▶ _What needs to be done_:
Go through the entries below and copy each line containing the word "array".

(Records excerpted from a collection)
-*-
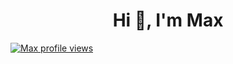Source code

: <h1 align="center">Hi 👋, I'm Max</h1>

[![Max profile views](https://u8views.com/api/v1/github/profiles/22072217/views/day-week-month-total-count.svg)](https://u8views.com/github/onmax)
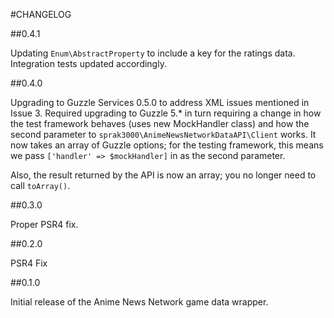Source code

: #CHANGELOG

##0.4.1

Updating `Enum\AbstractProperty` to include a key for the ratings data. Integration tests updated accordingly.

##0.4.0

Upgrading to Guzzle Services 0.5.0 to address XML issues mentioned in Issue 3. Required upgrading to Guzzle 5.* in turn
requiring a change in how the test framework behaves (uses new MockHandler class) and how the second parameter to 
`sprak3000\AnimeNewsNetworkDataAPI\Client` works. It now takes an array of Guzzle options; for the testing framework,
this means we pass `['handler' => $mockHandler]` in as the second parameter.

Also, the result returned by the API is now an array; you no longer need to call `toArray()`.

##0.3.0

Proper PSR4 fix. 

##0.2.0

PSR4 Fix

##0.1.0

Initial release of the Anime News Network game data wrapper.
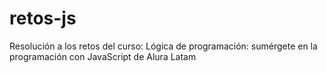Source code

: # retos-js
Resolución a los retos  del curso: Lógica de programación: sumérgete en la programación con JavaScript de Alura Latam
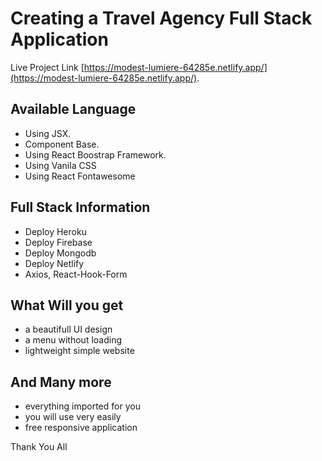 # Creating a Travel Agency Full Stack Application

Live Project Link [https://modest-lumiere-64285e.netlify.app/](https://modest-lumiere-64285e.netlify.app/).

## Available Language

- Using JSX.
- Component Base.
- Using React Boostrap Framework.
- Using Vanila CSS
- Using React Fontawesome  

## Full Stack Information 
- Deploy Heroku
- Deploy Firebase
- Deploy Mongodb
- Deploy Netlify 
- Axios, React-Hook-Form
  
## What Will you get 

* a beautifull UI design
* a menu without loading 
* lightweight simple website

## And Many more 

* everything imported for you
* you will use very easily 
* free responsive application

Thank You All
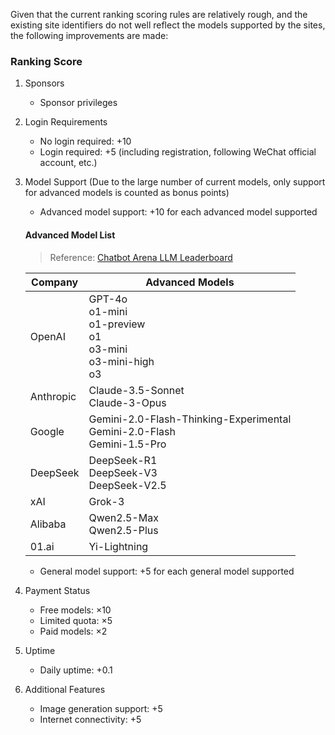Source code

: Given that the current ranking scoring rules are relatively rough, and the existing site identifiers do not well reflect the models supported by the sites, the following improvements are made:

### Ranking Score

1. Sponsors
    - Sponsor privileges

2. Login Requirements
    - No login required: +10
    - Login required: +5 (including registration, following WeChat official account, etc.)

3. Model Support (Due to the large number of current models, only support for advanced models is counted as bonus points)
    - Advanced model support: +10 for each advanced model supported
    
    #### Advanced Model List
    > Reference: [Chatbot Arena LLM Leaderboard](https://lmarena.ai/?leaderboard)

    | Company   | Advanced Models                                                              |
    |-----------|------------------------------------------------------------------------------|
    | OpenAI    | GPT-4o<br>o1-mini<br>o1-preview<br>o1<br>o3-mini<br>o3-mini-high<br>o3       |
    | Anthropic | Claude-3.5-Sonnet<br>Claude-3-Opus                                           |
    | Google    | Gemini-2.0-Flash-Thinking-Experimental<br>Gemini-2.0-Flash<br>Gemini-1.5-Pro |
    | DeepSeek  | DeepSeek-R1<br>DeepSeek-V3<br>DeepSeek-V2.5                                  |
    | xAI       | Grok-3                                                                       |
    | Alibaba   | Qwen2.5-Max<br>Qwen2.5-Plus                                                  |
    | 01.ai     | Yi-Lightning                                                                 |

    - General model support: +5 for each general model supported

4. Payment Status
    - Free models: ×10
    - Limited quota: ×5
    - Paid models: ×2

5. Uptime
    - Daily uptime: +0.1

6. Additional Features
    - Image generation support: +5
    - Internet connectivity: +5 
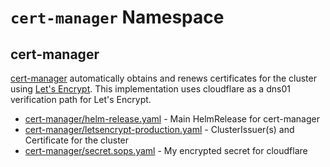 # `cert-manager` Namespace

## cert-manager

[cert-manager](https://github.com/jetstack/cert-manager) automatically obtains and renews certificates for the cluster using [Let's Encrypt](https://letsencrypt.org/). This implementation uses cloudflare as a dns01 verification path for Let's Encrypt.

* [cert-manager/helm-release.yaml](cert-manager/helm-release.yaml) - Main HelmRelease for cert-manager
* [cert-manager/letsencrypt-production.yaml](cert-manager/letsencrypt-production.yaml) - ClusterIssuer(s) and Certificate for the cluster
* [cert-manager/secret.sops.yaml](cert-manager/secret.sops.yaml) - My encrypted secret for cloudflare
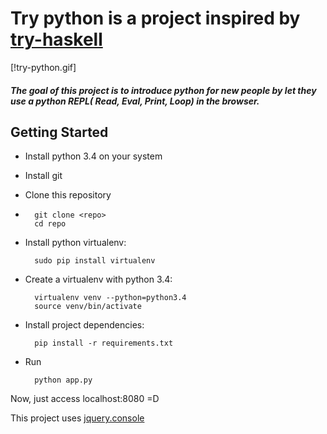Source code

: # Try python is a project inspired by [try-haskell](tryhaskell.org)


[!try-python.gif]
##### The goal of this project is to introduce python for new people by let they use a python REPL( Read, Eval, Print, Loop) in the browser.

## Getting Started

* Install python 3.4 on your system
*  Install git
* Clone this repository
* 
        git clone <repo>
        cd repo
* Install python virtualenv: 
 
        sudo pip install virtualenv

* Create a virtualenv with python 3.4:
 
        virtualenv venv --python=python3.4
        source venv/bin/activate

* Install project dependencies:

        pip install -r requirements.txt
        
* Run
        
        python app.py


Now, just access localhost:8080 =D

This project uses [jquery.console](https://github.com/chrisdone/jquery-console)

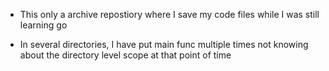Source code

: - This only a archive repostiory where I save my code files while I was still learning go

- In several directories, I have put main func multiple times not knowing about the directory level scope at that point of time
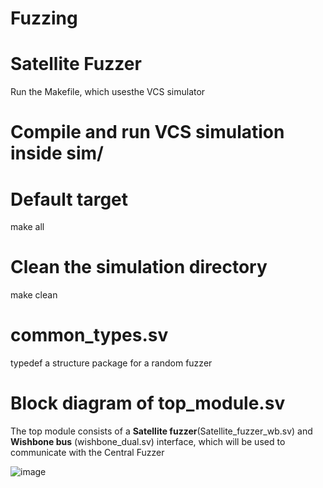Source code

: # Fuzzing

# Satellite Fuzzer

Run the Makefile, which usesthe  VCS simulator

# Compile and run VCS simulation inside sim/
# Default target

make all

# Clean the simulation directory
make clean

# common_types.sv
typedef a structure package for a random fuzzer

# Block diagram of top_module.sv
The top module consists of a **Satellite fuzzer**(Satellite_fuzzer_wb.sv) and **Wishbone bus** (wishbone_dual.sv) interface, which will be used to communicate with  the Central Fuzzer

![image](https://github.com/user-attachments/assets/d50569b4-c65c-47c7-87ff-825a850f2e88)
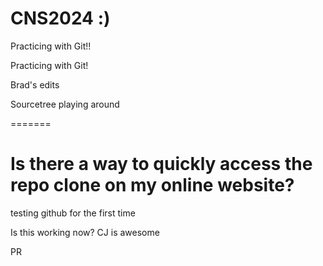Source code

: # CNS2024 :)

Practicing with Git!!

Practicing with Git!

Brad's edits

Sourcetree playing around

=======
# Is there a way to quickly access the repo clone on my online website?

testing github for the first time

Is this working now?  CJ is awesome

PR
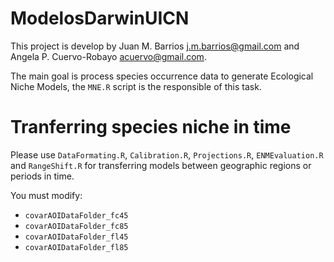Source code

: # ModelosDarwinUICN

This project is develop by Juan M. Barrios <j.m.barrios@gmail.com> and Angela P. 
Cuervo-Robayo <acuervo@gmail.com>.

The main goal is process species occurrence data to generate Ecological Niche Models,
the `MNE.R` script is the responsible of this task. 

# Tranferring species niche in time
Please use `DataFormating.R`, `Calibration.R`, `Projections.R`, `ENMEvaluation.R` and `RangeShift.R` for transferring models between geographic regions or periods in time.

You must modify:
- `covarAOIDataFolder_fc45`
- `covarAOIDataFolder_fc85` 
- `covarAOIDataFolder_fl45` 
- `covarAOIDataFolder_fl85` 

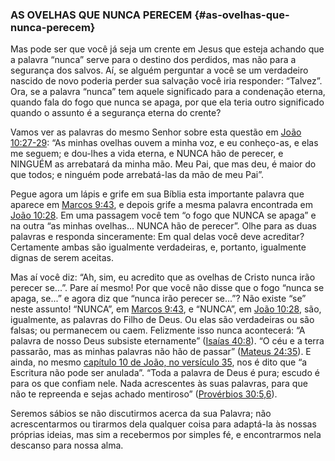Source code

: ### AS OVELHAS QUE NUNCA PERECEM {#as-ovelhas-que-nunca-perecem}

Mas pode ser que você já seja um crente em Jesus que esteja achando que a palavra “nunca” serve para o destino dos perdidos, mas não para a segurança dos salvos. Aí, se alguém perguntar a você se um verdadeiro nascido de novo poderia perder sua salvação você iria responder: “Talvez”. Ora, se a palavra “nunca” tem aquele significado para a condenação eterna, quando fala do fogo que nunca se apaga, por que ela teria outro significado quando o assunto é a segurança eterna do crente?

Vamos ver as palavras do mesmo Senhor sobre esta questão em [João 10:27-29](http://bibliaonline.com.br/acf/jo/10/27-29): “As minhas ovelhas ouvem a minha voz, e eu conheço-as, e elas me seguem; e dou-lhes a vida eterna, e NUNCA hão de perecer, e NINGUÉM as arrebatará da minha mão. Meu Pai, que mas deu, é maior do que todos; e ninguém pode arrebatá-las da mão de meu Pai”.

Pegue agora um lápis e grife em sua Bíblia esta importante palavra que aparece em [Marcos 9:43](http://bibliaonline.com.br/acf/mc/9/43), e depois grife a mesma palavra encontrada em [João 10:28](http://bibliaonline.com.br/acf/jo/10/28). Em uma passagem você tem “o fogo que NUNCA se apaga” e na outra “as minhas ovelhas... NUNCA hão de perecer”. Olhe para as duas palavras e responda sinceramente: Em qual delas você deve acreditar? Certamente ambas são igualmente verdadeiras, e, portanto, igualmente dignas de serem aceitas.

Mas aí você diz: “Ah, sim, eu acredito que as ovelhas de Cristo nunca irão perecer se...”. Pare aí mesmo! Por que você não disse que o fogo “nunca se apaga, se...” e agora diz que “nunca irão perecer se...”? Não existe “se” neste assunto! “NUNCA”, em [Marcos 9:43](http://bibliaonline.com.br/acf/mc/9/43), e “NUNCA”, em [João 10:28](http://bibliaonline.com.br/acf/jo/10/28), são, igualmente, as palavras do Filho de Deus. Ou elas são verdadeiras ou são falsas; ou permanecem ou caem. Felizmente isso nunca acontecerá: “A palavra de nosso Deus subsiste eternamente” ([Isaías 40:8](http://bibliaonline.com.br/acf/is/40/8)). “O céu e a terra passarão, mas as minhas palavras não hão de passar” ([Mateus 24:35](http://bibliaonline.com.br/acf/mt/24/35)). E ainda, no mesmo [capítulo 10 de João, no versículo 35](http://bibliaonline.com.br/acf/jo/10/35), nos é dito que “a Escritura não pode ser anulada”. “Toda a palavra de Deus é pura; escudo é para os que confiam nele. Nada acrescentes às suas palavras, para que não te repreenda e sejas achado mentiroso” ([Provérbios 30:5,6](http://bibliaonline.com.br/acf/pv/30/5,6)).

Seremos sábios se não discutirmos acerca da sua Palavra; não acrescentarmos ou tirarmos dela qualquer coisa para adaptá-la às nossas próprias ideias, mas sim a recebermos por simples fé, e encontrarmos nela descanso para nossa alma.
-*-
▶ _Result of this task_:
`sprak3000\AnimeNewsNetworkDataAPI\Client` works. It now takes an array of Guzzle options; for the testing framework,
Also, the result returned by the API is now an array; you no longer need to call `toArray()`.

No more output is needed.